Already, scientists are surprised at how quickly the forest is consuming CO2 -- and wondering what the consequences of that will be. Will forests "heal" the atmosphere of CO2 buildup? Will the forest -- like a teen-ager who eats too much chocolate and pizza and not enough fruit and vegetables -- get sick from the process?

While atmospheric scientists like Baldocchi have their eyes on the sky, forest scientists like OSU's Beverly Law literally get into the dirt.

"They're catching one number, and I'm saying what is contributing to that number," Law said. Law taps measurements from the soil, stems (a classification that includes tree trunks) and foliage (leaves and needles) to see how the three contribute to taking up CO2 and giving off water vapor.

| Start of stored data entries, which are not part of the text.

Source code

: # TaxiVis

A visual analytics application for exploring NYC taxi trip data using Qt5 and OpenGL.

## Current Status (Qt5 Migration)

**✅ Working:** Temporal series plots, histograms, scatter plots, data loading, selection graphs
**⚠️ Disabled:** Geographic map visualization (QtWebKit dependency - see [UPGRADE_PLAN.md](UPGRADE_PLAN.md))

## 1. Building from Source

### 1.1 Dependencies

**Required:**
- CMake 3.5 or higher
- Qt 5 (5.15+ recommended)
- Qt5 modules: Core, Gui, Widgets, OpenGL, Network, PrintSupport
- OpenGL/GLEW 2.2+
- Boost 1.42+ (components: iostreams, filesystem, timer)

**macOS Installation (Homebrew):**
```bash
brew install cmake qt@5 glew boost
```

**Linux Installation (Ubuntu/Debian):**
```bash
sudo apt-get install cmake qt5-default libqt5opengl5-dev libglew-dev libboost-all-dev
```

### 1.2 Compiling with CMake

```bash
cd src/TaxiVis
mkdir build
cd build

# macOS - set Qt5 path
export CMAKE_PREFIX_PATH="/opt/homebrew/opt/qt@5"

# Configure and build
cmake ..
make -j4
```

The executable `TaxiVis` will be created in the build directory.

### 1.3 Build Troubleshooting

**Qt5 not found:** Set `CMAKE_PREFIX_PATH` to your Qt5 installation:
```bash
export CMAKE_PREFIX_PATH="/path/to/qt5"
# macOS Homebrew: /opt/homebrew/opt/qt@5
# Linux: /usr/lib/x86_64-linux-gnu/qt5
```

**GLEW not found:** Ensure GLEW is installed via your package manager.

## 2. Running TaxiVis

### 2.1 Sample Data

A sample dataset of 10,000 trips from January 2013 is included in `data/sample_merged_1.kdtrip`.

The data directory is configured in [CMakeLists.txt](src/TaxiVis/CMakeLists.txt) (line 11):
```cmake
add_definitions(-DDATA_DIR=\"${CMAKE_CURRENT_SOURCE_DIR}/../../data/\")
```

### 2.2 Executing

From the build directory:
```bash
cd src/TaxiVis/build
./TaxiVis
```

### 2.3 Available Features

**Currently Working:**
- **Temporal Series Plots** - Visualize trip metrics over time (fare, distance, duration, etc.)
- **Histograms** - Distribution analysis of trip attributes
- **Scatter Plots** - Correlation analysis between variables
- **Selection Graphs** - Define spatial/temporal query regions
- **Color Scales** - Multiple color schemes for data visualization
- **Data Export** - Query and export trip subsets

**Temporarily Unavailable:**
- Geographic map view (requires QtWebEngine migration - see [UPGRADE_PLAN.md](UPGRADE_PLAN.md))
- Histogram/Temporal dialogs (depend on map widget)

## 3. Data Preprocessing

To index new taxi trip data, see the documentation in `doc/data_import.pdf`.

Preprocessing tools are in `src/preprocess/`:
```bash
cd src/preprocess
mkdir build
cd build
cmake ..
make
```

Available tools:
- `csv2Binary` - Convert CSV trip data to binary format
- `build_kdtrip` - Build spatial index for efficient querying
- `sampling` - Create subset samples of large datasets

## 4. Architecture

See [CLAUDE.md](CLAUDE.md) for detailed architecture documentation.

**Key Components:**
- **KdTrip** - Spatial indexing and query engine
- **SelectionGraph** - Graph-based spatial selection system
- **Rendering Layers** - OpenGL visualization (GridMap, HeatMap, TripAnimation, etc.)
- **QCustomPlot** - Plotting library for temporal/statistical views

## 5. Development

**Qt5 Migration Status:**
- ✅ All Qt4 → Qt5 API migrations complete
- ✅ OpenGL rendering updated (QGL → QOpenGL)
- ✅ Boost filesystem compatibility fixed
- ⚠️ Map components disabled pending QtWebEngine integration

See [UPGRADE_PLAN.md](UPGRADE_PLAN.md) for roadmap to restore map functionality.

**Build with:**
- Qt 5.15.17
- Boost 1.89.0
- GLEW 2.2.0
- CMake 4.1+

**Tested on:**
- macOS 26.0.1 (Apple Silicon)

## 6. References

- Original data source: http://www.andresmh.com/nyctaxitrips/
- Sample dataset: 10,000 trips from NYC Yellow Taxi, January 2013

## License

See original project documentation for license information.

The scientists are collecting information in their own specialties, but to make sense of it all they have to understand each other's language. Housed together in a Black Butte Ranch condominium, they're stretched well beyond the narrow confines of their doctoral papers.

Timothy Crawford flies the plane used in the research. A NOAA scientist used to looking at the clouds, puts the challenge like this: "I've got to think like a tree."

Law said she finds the process invigorating.

"Crossing over to atmospheric science is really interesting," Law said. "I really enjoy these interdisciplinary projects -- looking at things differently."